While thousands of pieces of toast were getting swept up by the famed zamboni this Saturday at Franklin Field, they were also being spread with scrutiny.
Last week, College senior Pranav Merchant published an opinion piece in the Philadelphia Inquirer criticizing the traditional Toast Toss that takes place after the third quarter at home football games.
Merchant said he saw the reitual as food and money going to waste, and said he’s encountered others with the same sentiment. However, many in the Penn community are adamant about preserving the tradition.
But, he said, they do not “change the fact that there’s a lot of food” being thrown away.
In his article, he wrote that the practice is “a cavalier and startling display,” especially because Penn is so close to a neighborhood with many people living in poverty.
“I’m not opposed to tradition,” he said, adding that there is a “better way” to continue it.
While he said that the tradition could be modified to create less waste, he believes that it might end if it becomes more controversial.
According to PennAthletics.com, the Toast Toss has occurred since the mid-1970s, around the same time alcohol was banned from the stadium.
Before the ban, students used to drink a toast while singing “Drink a Highball.” In the ’70s, Quakers fans began ironically flinging toasted bread toward the field instead of raising their glasses as they chanted “here’s a toast to dear old Penn.”
Jen Rizzi, a Facilities and Real Estate Services spokeswoman, said in an e-mail that the toast typically takes around an hour and a half to clean up using the “toast zamboni,” which is also used in other capacities around campus.
It is a two-part process, with an initial clean-up after the game and another the next morning. The FRES and urban park manager estimated to Rizzi that 65-70 pounds of bread were collected after Saturday’s home opener.
Greer Cheeseman, Penn alumnus and director of the Penn Band, was among the first students to participate. Cheeseman said that he and his friends began throwing toast after seeing an interactive screening of The Rocky Horror Picture Show, where moviegoers hurled bread at the screen when a character proposed a toast.

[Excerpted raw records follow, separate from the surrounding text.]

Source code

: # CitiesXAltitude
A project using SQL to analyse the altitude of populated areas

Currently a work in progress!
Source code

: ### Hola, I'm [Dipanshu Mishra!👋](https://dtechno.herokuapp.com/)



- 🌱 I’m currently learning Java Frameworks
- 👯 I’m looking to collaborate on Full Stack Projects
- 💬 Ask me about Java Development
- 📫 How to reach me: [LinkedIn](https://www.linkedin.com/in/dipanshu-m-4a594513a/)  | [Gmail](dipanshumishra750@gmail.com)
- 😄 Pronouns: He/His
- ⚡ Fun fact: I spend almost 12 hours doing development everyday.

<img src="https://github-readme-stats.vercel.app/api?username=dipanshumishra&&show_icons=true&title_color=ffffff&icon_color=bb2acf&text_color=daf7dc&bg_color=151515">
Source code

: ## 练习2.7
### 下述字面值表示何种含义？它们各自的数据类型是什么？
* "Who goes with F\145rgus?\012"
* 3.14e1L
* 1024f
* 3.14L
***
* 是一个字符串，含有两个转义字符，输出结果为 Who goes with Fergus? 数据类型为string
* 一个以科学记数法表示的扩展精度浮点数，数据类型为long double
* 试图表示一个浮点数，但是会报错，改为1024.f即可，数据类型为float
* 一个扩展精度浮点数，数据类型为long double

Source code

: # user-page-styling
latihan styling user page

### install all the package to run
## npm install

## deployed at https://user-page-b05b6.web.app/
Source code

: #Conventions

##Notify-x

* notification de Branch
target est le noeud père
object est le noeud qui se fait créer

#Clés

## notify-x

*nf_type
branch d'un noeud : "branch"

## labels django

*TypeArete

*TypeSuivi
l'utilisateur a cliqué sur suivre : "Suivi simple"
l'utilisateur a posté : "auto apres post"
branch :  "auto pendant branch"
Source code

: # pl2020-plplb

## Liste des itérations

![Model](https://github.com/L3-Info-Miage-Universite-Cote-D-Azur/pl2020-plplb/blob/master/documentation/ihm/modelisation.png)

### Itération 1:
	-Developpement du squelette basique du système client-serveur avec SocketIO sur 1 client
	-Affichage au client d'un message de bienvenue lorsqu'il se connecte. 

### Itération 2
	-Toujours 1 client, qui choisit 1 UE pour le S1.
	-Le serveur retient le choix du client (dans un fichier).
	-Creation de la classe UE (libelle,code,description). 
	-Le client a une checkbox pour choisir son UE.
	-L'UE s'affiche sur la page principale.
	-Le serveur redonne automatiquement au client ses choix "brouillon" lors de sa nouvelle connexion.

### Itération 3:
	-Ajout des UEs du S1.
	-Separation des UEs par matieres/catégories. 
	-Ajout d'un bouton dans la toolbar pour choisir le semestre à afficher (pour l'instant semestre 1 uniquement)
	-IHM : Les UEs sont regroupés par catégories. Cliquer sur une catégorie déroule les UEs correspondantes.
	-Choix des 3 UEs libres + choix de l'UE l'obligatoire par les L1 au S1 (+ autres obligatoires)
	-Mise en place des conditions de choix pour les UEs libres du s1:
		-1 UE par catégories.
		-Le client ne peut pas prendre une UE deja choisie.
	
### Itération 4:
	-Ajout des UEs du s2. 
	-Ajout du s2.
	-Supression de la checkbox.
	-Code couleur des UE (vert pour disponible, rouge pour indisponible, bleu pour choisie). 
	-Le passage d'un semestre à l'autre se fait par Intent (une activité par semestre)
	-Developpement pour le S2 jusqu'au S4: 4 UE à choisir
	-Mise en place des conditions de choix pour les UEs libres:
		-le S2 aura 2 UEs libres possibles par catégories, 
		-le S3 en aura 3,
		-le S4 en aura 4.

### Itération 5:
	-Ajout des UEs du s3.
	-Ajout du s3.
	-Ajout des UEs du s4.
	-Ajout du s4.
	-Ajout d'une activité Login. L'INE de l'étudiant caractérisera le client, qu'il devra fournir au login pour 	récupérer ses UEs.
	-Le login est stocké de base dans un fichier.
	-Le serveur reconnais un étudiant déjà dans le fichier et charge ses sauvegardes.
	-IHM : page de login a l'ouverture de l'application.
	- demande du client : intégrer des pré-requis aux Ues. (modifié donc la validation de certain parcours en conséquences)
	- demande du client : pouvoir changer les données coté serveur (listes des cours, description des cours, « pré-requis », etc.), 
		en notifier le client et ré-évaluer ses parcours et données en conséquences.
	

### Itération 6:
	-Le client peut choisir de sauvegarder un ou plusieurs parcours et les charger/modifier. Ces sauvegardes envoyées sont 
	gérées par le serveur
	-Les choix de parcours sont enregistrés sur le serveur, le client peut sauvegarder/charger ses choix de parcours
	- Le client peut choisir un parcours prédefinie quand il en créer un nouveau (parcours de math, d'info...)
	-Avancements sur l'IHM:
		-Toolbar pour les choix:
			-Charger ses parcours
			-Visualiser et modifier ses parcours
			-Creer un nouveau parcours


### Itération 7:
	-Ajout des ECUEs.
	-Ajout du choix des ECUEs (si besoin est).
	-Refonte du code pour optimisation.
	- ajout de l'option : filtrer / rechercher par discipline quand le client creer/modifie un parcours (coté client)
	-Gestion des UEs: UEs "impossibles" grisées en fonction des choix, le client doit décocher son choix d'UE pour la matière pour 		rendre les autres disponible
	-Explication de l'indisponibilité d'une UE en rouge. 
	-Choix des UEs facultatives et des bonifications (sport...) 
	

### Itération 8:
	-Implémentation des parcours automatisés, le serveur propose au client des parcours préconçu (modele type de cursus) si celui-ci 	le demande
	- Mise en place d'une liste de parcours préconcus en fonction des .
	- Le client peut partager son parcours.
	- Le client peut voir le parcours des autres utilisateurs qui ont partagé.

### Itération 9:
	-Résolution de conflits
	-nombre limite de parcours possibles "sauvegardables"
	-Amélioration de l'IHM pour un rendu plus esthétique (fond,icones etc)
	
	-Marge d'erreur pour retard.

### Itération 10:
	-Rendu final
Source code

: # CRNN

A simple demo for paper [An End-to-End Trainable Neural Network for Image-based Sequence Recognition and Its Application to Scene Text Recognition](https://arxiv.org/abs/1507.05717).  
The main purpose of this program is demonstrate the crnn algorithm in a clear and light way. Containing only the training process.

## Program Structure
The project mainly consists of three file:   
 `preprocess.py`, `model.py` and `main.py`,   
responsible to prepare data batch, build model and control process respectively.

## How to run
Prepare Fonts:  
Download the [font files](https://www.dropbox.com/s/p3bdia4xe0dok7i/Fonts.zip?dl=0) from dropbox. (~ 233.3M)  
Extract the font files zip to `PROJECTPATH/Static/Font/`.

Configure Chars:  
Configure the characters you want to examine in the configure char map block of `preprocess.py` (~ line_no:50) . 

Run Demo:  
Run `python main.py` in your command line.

He said that the toss “started out as an innocent, fun tradition” and that he would “hate to see it die.”
He added that he had seen many groups selling toast as a fundraiser for hunger-related charities in the past, and that the band tries to buy day-old bread to reduce wastefulness.
Elise M. Betz, executive director of Alumni Relations, said that her office supports the tradition. She added that students give a “tremendous” amount of time to the community of West Philadelphia, and that traditions that are safe and appropriate are encouraged at Penn.
Prior to the publication of Merchant’s editorial, Penn Athletics Marketing Manager Joshua Craggs had e-mailed the senior about multiple initiatives “to mitigate the impact of the Toast Toss.”
These include a canned food drive at a home football game, a collection jar atop the toaster for fans to “donate money to a food bank for their toast” and composting the bread along with dining-hall compost at the Wilmington Organic Recycling Center in Delaware.
Merchant’s editorial also criticized the amount of money that Penn spends on the act.
However, Athletic Communications Director Mike Mahoney said in an e-mail, “I can confidently say that the money we donate to [hunger-related charities] greatly exceeds the amount that we spend each season on the Toast Toss.”
“I think it’s a great tradition,” said Penn cheerleader and College junior Sarah Huepenbecker.
“It is kind of scary to see all that toast coming at us at once,” she added.